Aux termes des dispositions de l'article 778 du Code civil et d'une jurisprudence constante, le délit civil de recel suppose pour le successible le fait de dissimuler certains effets de la succession afin de se les approprier indûment et d'en frustrer les autres ayants droit.
Le recel impose donc la réunion de deux éléments cumulatifs :
- un élément matériel, c'est-à-dire des faits tels que le détournement, l'omission, la dissimulation d'éléments dépendant de la succession ou toute man'uvre frauduleuse impliquant une rupture de l'égalité du partage,
- un élément intentionnel, à savoir, la volonté délibérée de modifier l'équilibre successoral à son avantage, en fraude et au détriment des autres successibles.

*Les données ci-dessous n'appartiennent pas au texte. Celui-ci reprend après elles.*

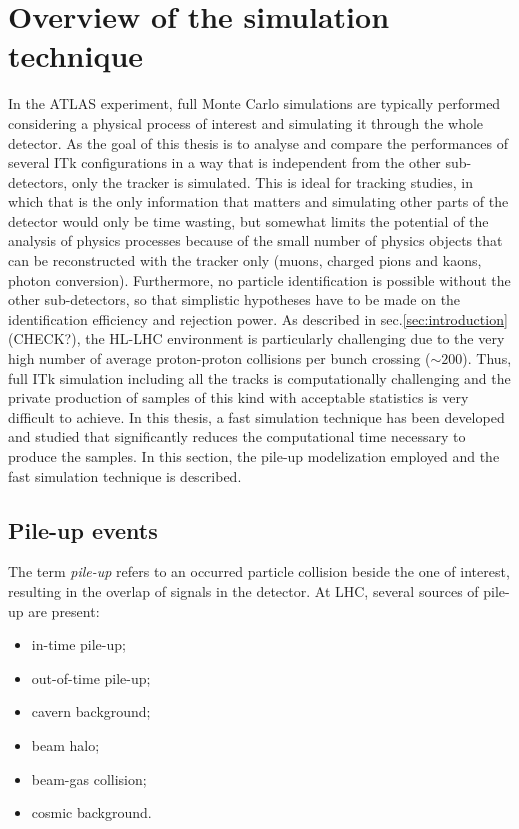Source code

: \documentclass[a4paper,twoside,12pt]{article}
\begin{document}
\newpage

\section{Overview of the simulation technique}\label{sec:simulation}
In the ATLAS experiment, full Monte Carlo simulations are typically performed considering 
a physical process of interest and simulating it through the whole detector. As the goal of this
thesis is to analyse and compare the performances of several ITk configurations in a way that
is independent from the other sub-detectors, only the tracker is simulated. This is 
ideal for tracking studies, in which that is the only information that matters and simulating
other parts of the detector would only be time wasting, but
somewhat 
limits the potential of the analysis of physics processes because of the small number of physics objects that can be reconstructed with the tracker only (muons, charged pions and kaons, photon conversion). Furthermore, no particle identification is possible without the other sub-detectors, so that 
simplistic hypotheses have to be made on the identification efficiency and rejection power.
As described in sec.\ref{sec:introduction} (CHECK?), the HL-LHC environment is particularly
challenging due to the very high number of average proton-proton collisions per bunch crossing ($\sim 200$). Thus, full ITk simulation including all the tracks is computationally challenging 
and the private production of samples of this kind with acceptable statistics is very difficult
to achieve. In this thesis, a fast simulation technique has been developed and studied that
significantly reduces the computational time necessary to produce the samples. In this section,
the pile-up modelization employed and the fast simulation technique is described.


\subsection{Pile-up events}
The term \textit{pile-up} refers to an occurred particle collision beside the one of interest, resulting in 
the overlap of signals in the detector.
At LHC, several sources of pile-up are present:

\begin{itemize}
\item in-time pile-up;
\item out-of-time pile-up;
\item cavern background;
\item beam halo;
\item beam-gas collision;
\item cosmic background.
\end{itemize}
\end{document}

Les consorts B. contestent le jugement en ce qu'il a considéré que la sanction du recel n'était pas applicable, alors qu'ils maintiennent leur demande de la voir appliquer à l'encontre de leur tante Mme Nicole B. concernant, tant au titre des demandes de Mme Valérie B. que de celles de M. Jean-Christophe B. :
- La dot constituée à son profit en 1971 ;
- La donation du 29 novembre 1976 (appartement du [...]) ;
- Les retraits et paiements, non justifiés, effectués à l'aide de la carte de Suzanne B. ;
- La donation de la somme de 150.000 EUR qui lui a été faite au moyen d'un chèque bancaire par Suzanne B. ;
- La donation de la somme de 5.255 EUR qui lui a été faite au moyen d'un chèque bancaire par Suzanne B. ;La donation de la somme de 23.000 EUR correspondant au chèque tiré à l'ordre de Citroën Dijon en mai 2010 ;
- La donation de la somme de 30.000 EUR remise par chèque tiré par Mme Nicole B. au profit de sa fille Séverine ;
- La libéralité de 48.937,50 EUR réglée en trois chèques tirés sur le compte de Suzanne B. auprès de la Barclays pour le paiement de charges de copropriété ;
- Les sommes résultant de chèques tirés sur les comptes de Suzanne B. lui ayant bénéficié ou ayant bénéficié à ses enfants,
Y ajoutant, pour la première fois à hauteur de cour :
S'agissant des sommes résultant de chèques tirés sur les comptes de Suzanne B. lui ayant bénéficié ou ayant bénéficié à ses enfants: "et sous réserve de ceux qui se révèleront ultérieurement" ;
Ainsi que, pour la première fois en appel :
Pour les biens et valeurs minorées figurant dans la déclaration de succession de Jean B. ;
- l'ensemble des libéralités des sommes payées pour le compte des enfants de Mme Nicole B. au titre des charges leur incombant depuis 1998 ;
- les libéralités pour les travaux sur l'appartement du 1er étage du [...], identifiés déjà au montant minimum de 50 048 EUR en 1999, qui lui incombaient en sa qualité de nu-propriétaire depuis 1983 ;
- les libéralités pour les travaux sur l'appartement de Trouville réalisés entre 1981 et le décès de Jean B., qui lui incombaient en sa qualité de nu-propriétaire depuis 1981;
- les libéralités de l'encaissement des locations de l'appartement de Trouville ;
- les libéralités des paiements de charges travaux de copropriété, qui lui incombaient en sa qualité de nu-propriétaire depuis 1981, sur l'appartement de Trouville et celui du [...] (outre les charges sur cet immeuble qui était, depuis 2003, sa résidence) ;
- pour les biens et valeurs minorées figurant dans la déclaration de succession de Suzanne B.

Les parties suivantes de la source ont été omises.